Pero conviene dejar claro que el resultado final de ésta y de las otras campañas, como ha señalado el gran especialista en la cuestión de la anexión española de Navarra, Alfredo Floristán Imízcoz, no fue únicamente una cuestión de fuerza: 

“Que las guarniciones castellanas de Pamplona y San Juan de Pie de Puerto abortasen tan fácilmente este intento de restauración significa que, solo tres años después de la primera invasión, las villas y la mayor parte de la nobleza no se movilizó decidida y unánimemente a favor de su rey. Más claramente que en 1512, el balance de fuerzas armadas no fue lo decisivo en 1516, y una explicación puramente militar o represiva del resultado no resulta convincente. Juan III contó con un número de soldados similar al de la guarnición castellana, y cabe suponerles un entusiasmo superior.
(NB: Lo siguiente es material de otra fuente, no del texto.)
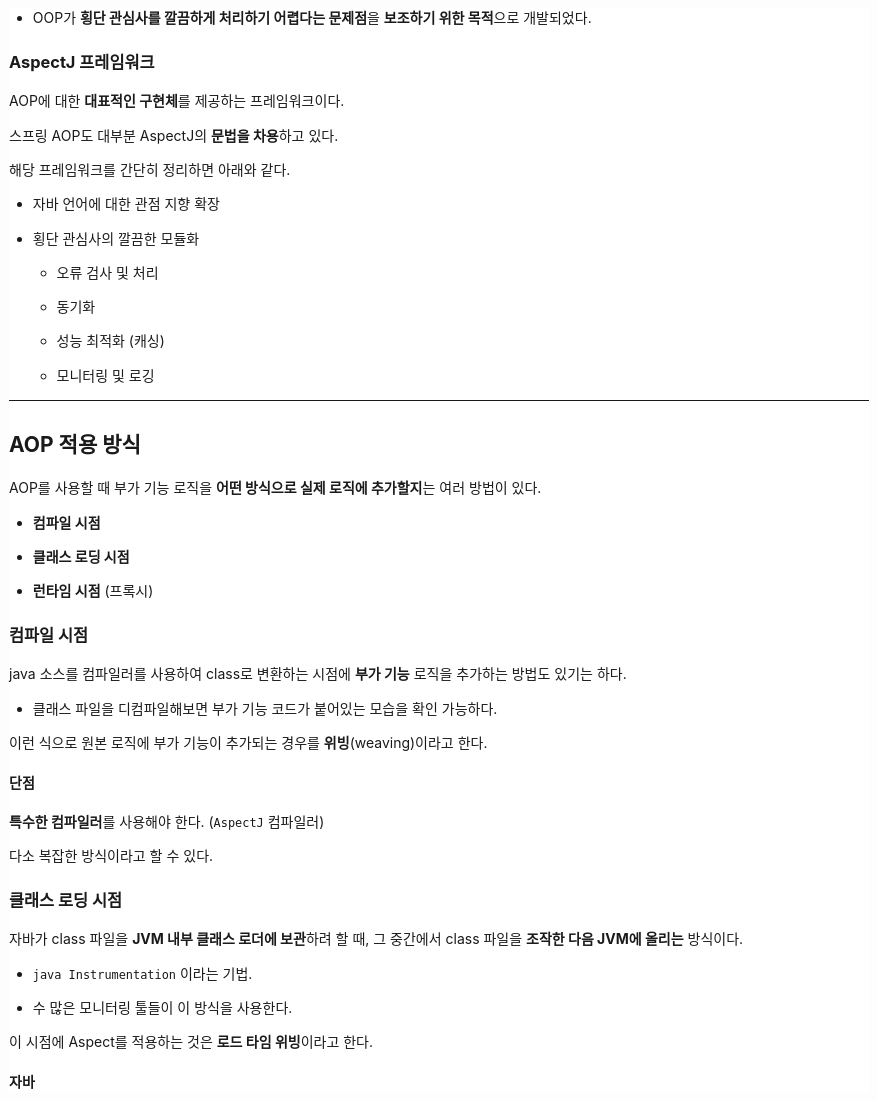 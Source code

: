 - OOP가 **횡단 관심사를 깔끔하게 처리하기 어렵다는 문제점**을 **보조하기 위한 목적**으로 개발되었다.

### AspectJ 프레임워크

AOP에 대한 **대표적인 구현체**를 제공하는 프레임워크이다.

스프링 AOP도 대부분 AspectJ의 **문법을 차용**하고 있다.

해당 프레임워크를 간단히 정리하면 아래와 같다.

- 자바 언어에 대한 관점 지향 확장

- 횡단 관심사의 깔끔한 모듈화
  
  - 오류 검사 및 처리
  
  - 동기화
  
  - 성능 최적화 (캐싱)
  
  - 모니터링 및 로깅

---

## AOP 적용 방식

AOP를 사용할 때 부가 기능 로직을 **어떤 방식으로 실제 로직에 추가할지**는 여러 방법이 있다.

- **컴파일 시점**

- **클래스 로딩 시점**

- **런타임 시점** (프록시)

### 컴파일 시점

java 소스를 컴파일러를 사용하여 class로 변환하는 시점에 **부가 기능** 로직을 추가하는 방법도 있기는 하다.

- 클래스 파일을 디컴파일해보면 부가 기능 코드가 붙어있는 모습을 확인 가능하다.

이런 식으로 원본 로직에 부가 기능이 추가되는 경우를 **위빙**(weaving)이라고 한다.

#### 단점

**특수한 컴파일러**를 사용해야 한다. (`AspectJ` 컴파일러)

다소 복잡한 방식이라고 할 수 있다.

### 클래스 로딩 시점

자바가 class 파일을 **JVM 내부 클래스 로더에 보관**하려 할 때, 그 중간에서 class 파일을 **조작한 다음 JVM에 올리는** 방식이다.

- `java Instrumentation` 이라는 기법.

- 수 많은 모니터링 툴들이 이 방식을 사용한다.

이 시점에 Aspect를 적용하는 것은 **로드 타임 위빙**이라고 한다.

#### 자바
A la postre, lo sucedido tuvo que ver con los cálculos de los notables del país, que no conocemos del todo y que, en cualquier caso, no parece que giraron primordialmente en torno a una cuestión de legitimidad dinástica sino a objetivos más concretos de poder local y señorial. El forzado cambio dinástico de 1512 no hubiera durado sin el cambio político que se fraguó en el trienio 1513-1515” [que supuso un gobierno más justo por la eliminación del régimen partidista de Juan III]. […] la mayoría, ante la venida de Juan III con un ejército, optó por lo más conservador: esperar y ver, y dejar hacer al virrey. […] Como en tantas otras guerras internas, fueron mayoría los desmovilizados y los indecisos, que actuaron de forma débil e inconstante ante presiones exteriores. […] Es iluso pensar que los notables se fijaran solo en la sangre de ambos [reyes], en la legitimidad dinástica, y no consideraran más atentamente sus circunstancias” [El reino de Navarra y la conformación política de España (1512-1841), Akal, Madrid, 2014, pp. 75-76].

Juan de Albret no pudo volver a intentarlo: falleció dos meses después de la derrota, el 17 de junio de 1516, a la edad de 47 años. Murió sin haber logrado que se le levantara la excomunión a la que se le había condenado por haberse aliado, por codicia y de espaldas a los navarros, con el rey de Francia, que combatía al papa, lo que le costó el trono. Medio año después, el 12 de febrero de 1517, fallecía su esposa, tan francesa como él, Catalina I, a la que debía el trono navarro. El heredero, Enrique el Sangüesino, que entonces tenía 13 años y se estaba educando en la corte francesa, sería un buen vasallo de Francisco I, con cuya hermana viuda, que tenía once años más, se casó.

Tumba de Cristóbal Villalba (Convento de San Ildefonso, Plasencia)

También en 1516, el 22 de julio, murió el coronel Villalba, de un ataque de apoplejía, con sólo cuarenta años. Y, sobre todo, el 13 de agosto se firmó el tratado de Noyon, que podía fin a la Guerra de la Liga Santa, iniciada en 1508. En una de sus disposiciones Francisco I se comprometía a no dar apoyo militar a los pretendientes al reino de Navarra, cuando hacía menos de medio mes que había fallecido Juan de Albret.